The abruptly announced news Friday that I’ll Have Another had a sore leg and wouldn’t attempt to win horse racing’s Triple Crown turned Saturday’s Belmont Stakes into a more ordinary event.
It was still fun seeing 85-thousand people fill the old main plant in Elmont, NY to cheer the runners who contested thirteen races on the card. But it would have been extraordinary seeing Another have a chance at another, and the first Crown since 1978. Who knows how it would have turned out had Another run in good health. One could guess that he would have fared well against the eventual Belmont winner Union Rags (pictured above on the rail – just before slipping through a hole left by rival Paynter w/tourquoise saddlecloth).
The injury that prompted I’ll Have Another’s trainer Doug O’Neill and owner Paul Reddam to retire the colt isn’t permanently debilitating. The timing of it was bad, of course, but O’Neill’s methodical effort to make things comfortable for the horse during the crown run was evident from the trainer’s strategy to get Another settled into barns at Pimlico and Belmont as early as practical.
The care and preparation for Another by the O’Neill team appeared to be top-notch, but two big racing efforts in five weeks can reveal wear and tear on a racehorse at any time. In this case, a leg tendon flared up after successive routine morning jogs. It happens. In horse racing, it happens a lot.
If we ever do end up getting a triple crown winner after such a long drought, it’ll be a three-year-old thoroughbred that combines a freakish combination of sturdiness, stamina and speed. The fact that we’ve come tantalizingly close to a crown with some frequency over the last fifteen years gives one hope it’ll happen eventually. Talk of changing the crown’s format is fine but it’ll cease to be a Triple Crown if and when the spacing between races, field size maximums or race distances are altered to make it easier.
The excitement of I’ll Have Another’s three week stay in New York to prepare for the crown coincided with a swirl of tumult around the state’s long and storied stewardship of a great sport in decline. An infusion of slot machine cash from the new casino at Aqueduct was believed to be a savior of sorts but has instead produced a flurry of posturing and scapegoating by a state government bureaucracy that now seems bent on imposing wide control over the business of New York’s three thoroughbred facilities. Governor Cuomo has run out New York’s existing oversight entity to make way for political appointees who likely will consider opportunities to divert an even greater cut of slots cash away from racing. Short-term at least, New York racing oversight and administration is in disarray. There was the ham-handed implementation of a “detention barn” before the Belmont Stakes that was roundly criticized by those with horses in the race. A much-publicized giveaway of foam insulators for beer cans was scrapped on the day of the promotion Friday when NYRA said it had failed to receive the product in time. And then, when I’ll Have Another scratched from the race, there was an announcement from NYRA that the same injured horse would be asked to lead the Belmont Stakes post parade as some sort of consolation for the fans who wanted to see him. To deflect criticism of this cockamamie idea, NYRA asked the respected track vet Larry Bramlage to issue a statement asserting Another faced no risk of further tendon damage from participating in the ceremonial duties. When it finally dawned on NYRA that trotting I’ll Have Another out to the racetrack before a crowd that included people already confused by what happened a day earlier, the idea was scrapped. Instead, Another was taken out of his barn during Saturday afternoon’s hoopla and did a few laps in the paddock. He jets back to his home base in California this week.
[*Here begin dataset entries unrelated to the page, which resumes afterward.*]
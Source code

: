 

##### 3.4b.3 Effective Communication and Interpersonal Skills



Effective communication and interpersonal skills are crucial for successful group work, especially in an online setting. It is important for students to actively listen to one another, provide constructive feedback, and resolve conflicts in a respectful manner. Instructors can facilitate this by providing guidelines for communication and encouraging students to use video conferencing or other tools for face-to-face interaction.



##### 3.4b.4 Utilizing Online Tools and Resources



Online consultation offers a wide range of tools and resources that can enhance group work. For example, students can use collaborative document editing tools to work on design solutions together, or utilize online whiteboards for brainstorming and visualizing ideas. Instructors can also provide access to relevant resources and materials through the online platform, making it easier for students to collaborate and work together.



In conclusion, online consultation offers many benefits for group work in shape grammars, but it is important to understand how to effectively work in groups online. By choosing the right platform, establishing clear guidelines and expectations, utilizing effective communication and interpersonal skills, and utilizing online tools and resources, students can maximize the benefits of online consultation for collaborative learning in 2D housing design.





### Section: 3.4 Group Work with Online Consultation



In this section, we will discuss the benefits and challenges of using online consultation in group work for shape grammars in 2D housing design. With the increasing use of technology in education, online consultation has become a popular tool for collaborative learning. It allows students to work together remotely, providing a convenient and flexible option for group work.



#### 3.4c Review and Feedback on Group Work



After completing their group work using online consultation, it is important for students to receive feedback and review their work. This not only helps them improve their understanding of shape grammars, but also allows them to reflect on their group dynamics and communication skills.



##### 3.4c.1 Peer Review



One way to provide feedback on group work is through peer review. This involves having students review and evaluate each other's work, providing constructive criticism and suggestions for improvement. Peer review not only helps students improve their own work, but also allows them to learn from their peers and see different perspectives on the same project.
Perhaps because Belmont expected 100-thousand people to show up Saturday (until Friday’s withdrawal by Another), the facility was well-prepared for the 85-thousand who ended up turning out. The line for the women’s washroom was the biggest complaint I heard. It’s ridiculous this remains an annual problem but making a bet and getting a refreshment wasn’t a problem.
It was $10 for a 16-ounce can of Budweiser. That’s serious gouging by NYRA but at least you could get another when you told yourself that I’ll Have Another.
I played the pick four and got knocked out in leg two. I deviated from my usual strategy of spreading as deep as possible, opting instead to limit combinations so that I could multiply the $1 payoff by three should Union Rags win (twice if Dullhan won). The fast Kentucky Derby pace-setter Trinniberg foiled my play when he wired a field of ten in the grade two Woody Stephens. My decision to not include Trinniberg in the wager had become a source of lengthy consideration but I ultimately decided that his Derby effort five weeks earlier would take the starch out of him in this spot. I should have let his two quick post-Derby workouts guide my decision, I guess. Oh well.
The failure of my sizable pick four wager left me with no action on the Belmont Stakes and another losing day at the race track.
We bolted pretty quick after Rags crossed the wire and had a relaxing round of drinks and slow-paced dinner at Gwynnett St. in Brooklyn. I had the pike topped with milkweed, ferns and spruce. It was solidly prepared but a bit on the sparse side.